REQUIRED ACTION: Pick every line with "even" from the material below.

----

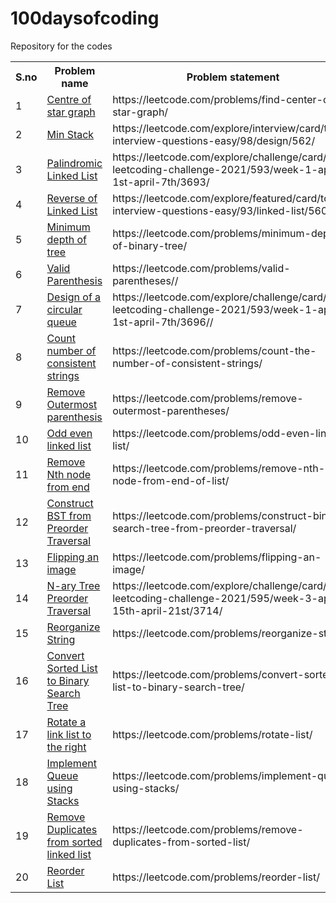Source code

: # 100daysofcoding
Repository for the codes
<table>
  <tr>
    <th>S.no</th>
    <th>Problem name</th>
    <th>Problem statement</th>
  </tr>
  <tr>
    <td>1</td>
    <td><a href="https://github.com/vsvt2000/100daysofcoding/blob/main/centerofstar.py">Centre of star graph</a></td>
    <td>https://leetcode.com/problems/find-center-of-star-graph/</td>
  </tr>
  <tr>
    <td>2</td>
    <td><a href="https://github.com/vsvt2000/100daysofcoding/blob/main/minstack.py">Min Stack</a></td>
    <td>https://leetcode.com/explore/interview/card/top-interview-questions-easy/98/design/562/</td>
  </tr>
  <tr>
    <td>3</td>
    <td><a href="https://github.com/vsvt2000/100daysofcoding/blob/main/palindromell.py">Palindromic Linked List</a></td>
    <td>https://leetcode.com/explore/challenge/card/april-leetcoding-challenge-2021/593/week-1-april-1st-april-7th/3693/</td>
  </tr>
  <tr>
    <td>4</td>
    <td><a href="https://github.com/vsvt2000/100daysofcoding/blob/main/reversell.py">Reverse of Linked List</a></td>
    <td>https://leetcode.com/explore/featured/card/top-interview-questions-easy/93/linked-list/560/</td>
  </tr>
  <tr>
    <td>5</td>
    <td><a href="https://github.com/vsvt2000/100daysofcoding/blob/main/mindepth.py">Minimum depth of tree</a></td>
    <td>https://leetcode.com/problems/minimum-depth-of-binary-tree/</td>
  </tr>
  <tr>
    <td>6</td>
    <td><a href="https://github.com/vsvt2000/100daysofcoding/blob/main/validparen.py">Valid Parenthesis</a></td>
    <td>https://leetcode.com/problems/valid-parentheses//</td>
  </tr>
  <tr>
    <td>7</td>
    <td><a href="https://github.com/vsvt2000/100daysofcoding/blob/main/circularqueue.py">Design of a circular queue</a></td>
    <td>https://leetcode.com/explore/challenge/card/april-leetcoding-challenge-2021/593/week-1-april-1st-april-7th/3696//</td>
  </tr>
   <tr>
     <td>8</td>
    <td><a href="https://github.com/vsvt2000/100daysofcoding/blob/main/consistentstrings.py">Count number of consistent strings</a></td>
    <td>https://leetcode.com/problems/count-the-number-of-consistent-strings/</td>
  </tr>
  <tr>
    <td>9</td>
    <td><a href="https://github.com/vsvt2000/100daysofcoding/blob/main/outerparen.py">Remove Outermost parenthesis</a></td>
    <td>https://leetcode.com/problems/remove-outermost-parentheses/</td>
  </tr>
  <tr>
    <td>10</td>
    <td><a href="https://github.com/vsvt2000/100daysofcoding/blob/main/oddevenll.py">Odd even linked list</a></td>
    <td>https://leetcode.com/problems/odd-even-linked-list/</td>
  </tr>
  <tr>
    <td>11</td>
    <td><a href="https://github.com/vsvt2000/100daysofcoding/blob/main/nthnodefromlast.py">Remove Nth node from end</a></td>
    <td>https://leetcode.com/problems/remove-nth-node-from-end-of-list/</td>
  </tr>
  <tr>
    <td>12</td>
    <td><a href="https://github.com/vsvt2000/100daysofcoding/blob/main/preorderBST.py">Construct BST from Preorder Traversal</a></td>
    <td>https://leetcode.com/problems/construct-binary-search-tree-from-preorder-traversal/</td>
  </tr>
  <tr>
    <td>13</td>
    <td><a href="https://github.com/vsvt2000/100daysofcoding/blob/main/flipimage.py">Flipping an image</a></td>
    <td>https://leetcode.com/problems/flipping-an-image/</td>
  </tr>
  <tr>
    <td>14</td>
    <td><a href="https://github.com/vsvt2000/100daysofcoding/blob/main/narypre.py">N-ary Tree Preorder Traversal</a></td>
    <td>https://leetcode.com/explore/challenge/card/april-leetcoding-challenge-2021/595/week-3-april-15th-april-21st/3714/</td>
  </tr>
  <tr>
    <td>15</td>
    <td><a href="https://github.com/vsvt2000/100daysofcoding/blob/main/reorganize.py">Reorganize String</a></td>
    <td>https://leetcode.com/problems/reorganize-string/</td>
  </tr>
  <tr>
    <td>16</td>
    <td><a href="https://github.com/vsvt2000/100daysofcoding/blob/main/sortedlist2bt.py">Convert Sorted List to Binary Search Tree</a></td>
    <td>https://leetcode.com/problems/convert-sorted-list-to-binary-search-tree/</td>
  </tr>
  <tr>
    <td>17</td>
    <td><a href="https://github.com/vsvt2000/100daysofcoding/blob/main/rotatell.py">Rotate a link list to the right</a></td>
    <td>https://leetcode.com/problems/rotate-list/</td>
  </tr>
  <tr>
    <td>18</td>
    <td><a href="https://github.com/vsvt2000/100daysofcoding/blob/main/queueusingstack.py">Implement Queue using Stacks</a></td>
    <td>https://leetcode.com/problems/implement-queue-using-stacks/</td>
  </tr>
  <tr>
    <td>19</td>
    <td><a href="https://github.com/vsvt2000/100daysofcoding/blob/main/removeduplfromll.py">Remove Duplicates from sorted linked list</a></td>
    <td>https://leetcode.com/problems/remove-duplicates-from-sorted-list/</td>
  </tr>
  <tr>
    <td>20</td>
    <td><a href="https://github.com/vsvt2000/100daysofcoding/blob/main/reorderlist.py">Reorder List</a></td>
    <td>https://leetcode.com/problems/reorder-list/</td>
  </tr>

----

EXERCISE ANSWER:
    <td><a href="https://github.com/vsvt2000/100daysofcoding/blob/main/oddevenll.py">Odd even linked list</a></td>
    <td>https://leetcode.com/problems/odd-even-linked-list/</td>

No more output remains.